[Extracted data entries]
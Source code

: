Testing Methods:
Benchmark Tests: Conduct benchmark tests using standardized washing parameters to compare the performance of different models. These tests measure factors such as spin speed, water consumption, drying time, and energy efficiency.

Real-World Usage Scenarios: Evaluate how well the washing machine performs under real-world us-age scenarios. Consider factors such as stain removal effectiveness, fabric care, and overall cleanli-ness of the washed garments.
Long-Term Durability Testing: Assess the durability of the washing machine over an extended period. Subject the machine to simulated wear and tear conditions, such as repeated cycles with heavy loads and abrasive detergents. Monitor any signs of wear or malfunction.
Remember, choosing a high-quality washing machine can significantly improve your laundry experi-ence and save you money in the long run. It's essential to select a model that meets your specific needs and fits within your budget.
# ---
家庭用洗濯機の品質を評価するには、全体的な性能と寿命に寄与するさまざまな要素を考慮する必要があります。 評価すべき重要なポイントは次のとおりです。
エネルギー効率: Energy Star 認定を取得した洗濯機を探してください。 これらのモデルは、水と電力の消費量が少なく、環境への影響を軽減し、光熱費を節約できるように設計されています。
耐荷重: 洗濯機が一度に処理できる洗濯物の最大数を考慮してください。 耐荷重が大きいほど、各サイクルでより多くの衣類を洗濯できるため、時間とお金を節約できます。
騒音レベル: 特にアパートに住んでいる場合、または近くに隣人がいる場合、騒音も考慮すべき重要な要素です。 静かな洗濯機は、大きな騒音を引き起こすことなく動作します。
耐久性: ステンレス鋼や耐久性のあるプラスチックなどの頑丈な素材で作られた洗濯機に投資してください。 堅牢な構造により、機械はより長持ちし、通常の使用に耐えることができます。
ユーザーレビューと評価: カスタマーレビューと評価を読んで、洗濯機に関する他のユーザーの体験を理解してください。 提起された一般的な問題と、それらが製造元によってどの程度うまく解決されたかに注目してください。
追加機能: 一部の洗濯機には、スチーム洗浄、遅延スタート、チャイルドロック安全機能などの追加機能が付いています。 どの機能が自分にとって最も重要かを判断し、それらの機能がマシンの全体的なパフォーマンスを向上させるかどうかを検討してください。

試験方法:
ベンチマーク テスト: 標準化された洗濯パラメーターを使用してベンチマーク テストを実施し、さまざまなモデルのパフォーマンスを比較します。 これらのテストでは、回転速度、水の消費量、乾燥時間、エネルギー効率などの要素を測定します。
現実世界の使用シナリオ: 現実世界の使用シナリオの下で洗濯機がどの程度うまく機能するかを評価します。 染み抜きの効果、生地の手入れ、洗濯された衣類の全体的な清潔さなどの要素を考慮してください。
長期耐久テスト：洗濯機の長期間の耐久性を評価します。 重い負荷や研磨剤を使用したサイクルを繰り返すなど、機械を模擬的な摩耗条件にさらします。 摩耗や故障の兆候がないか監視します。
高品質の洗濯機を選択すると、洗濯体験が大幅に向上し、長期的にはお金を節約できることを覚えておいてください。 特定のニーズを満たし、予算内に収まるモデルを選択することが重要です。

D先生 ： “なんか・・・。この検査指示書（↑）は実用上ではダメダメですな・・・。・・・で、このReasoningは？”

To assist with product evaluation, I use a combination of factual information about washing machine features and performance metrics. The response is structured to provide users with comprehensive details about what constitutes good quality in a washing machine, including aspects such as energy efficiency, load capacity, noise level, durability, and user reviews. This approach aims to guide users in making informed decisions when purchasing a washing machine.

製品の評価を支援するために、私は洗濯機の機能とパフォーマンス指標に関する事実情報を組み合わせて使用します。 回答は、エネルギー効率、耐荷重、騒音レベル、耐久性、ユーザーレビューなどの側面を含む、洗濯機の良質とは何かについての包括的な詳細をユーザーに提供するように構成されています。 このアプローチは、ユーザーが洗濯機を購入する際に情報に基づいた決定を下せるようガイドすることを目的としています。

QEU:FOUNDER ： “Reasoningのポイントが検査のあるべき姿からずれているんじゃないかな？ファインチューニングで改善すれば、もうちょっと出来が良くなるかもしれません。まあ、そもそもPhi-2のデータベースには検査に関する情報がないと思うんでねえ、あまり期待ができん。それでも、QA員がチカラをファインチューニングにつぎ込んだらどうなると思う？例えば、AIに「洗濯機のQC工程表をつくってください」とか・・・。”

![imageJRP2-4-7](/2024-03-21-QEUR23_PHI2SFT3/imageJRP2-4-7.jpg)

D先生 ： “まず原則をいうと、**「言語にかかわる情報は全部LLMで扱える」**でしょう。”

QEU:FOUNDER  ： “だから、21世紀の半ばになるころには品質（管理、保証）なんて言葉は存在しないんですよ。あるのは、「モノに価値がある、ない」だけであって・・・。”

Problem to work on
In the records above, collect each line with "FOUNDER".

Expected answer
QEU:FOUNDER ： “Reasoningのポイントが検査のあるべき姿からずれているんじゃないかな？ファインチューニングで改善すれば、もうちょっと出来が良くなるかもしれません。まあ、そもそもPhi-2のデータベースには検査に関する情報がないと思うんでねえ、あまり期待ができん。それでも、QA員がチカラをファインチューニングにつぎ込んだらどうなると思う？例えば、AIに「洗濯機のQC工程表をつくってください」とか・・・。”
QEU:FOUNDER  ： “だから、21世紀の半ばになるころには品質（管理、保証）なんて言葉は存在しないんですよ。あるのは、「モノに価値がある、ない」だけであって・・・。”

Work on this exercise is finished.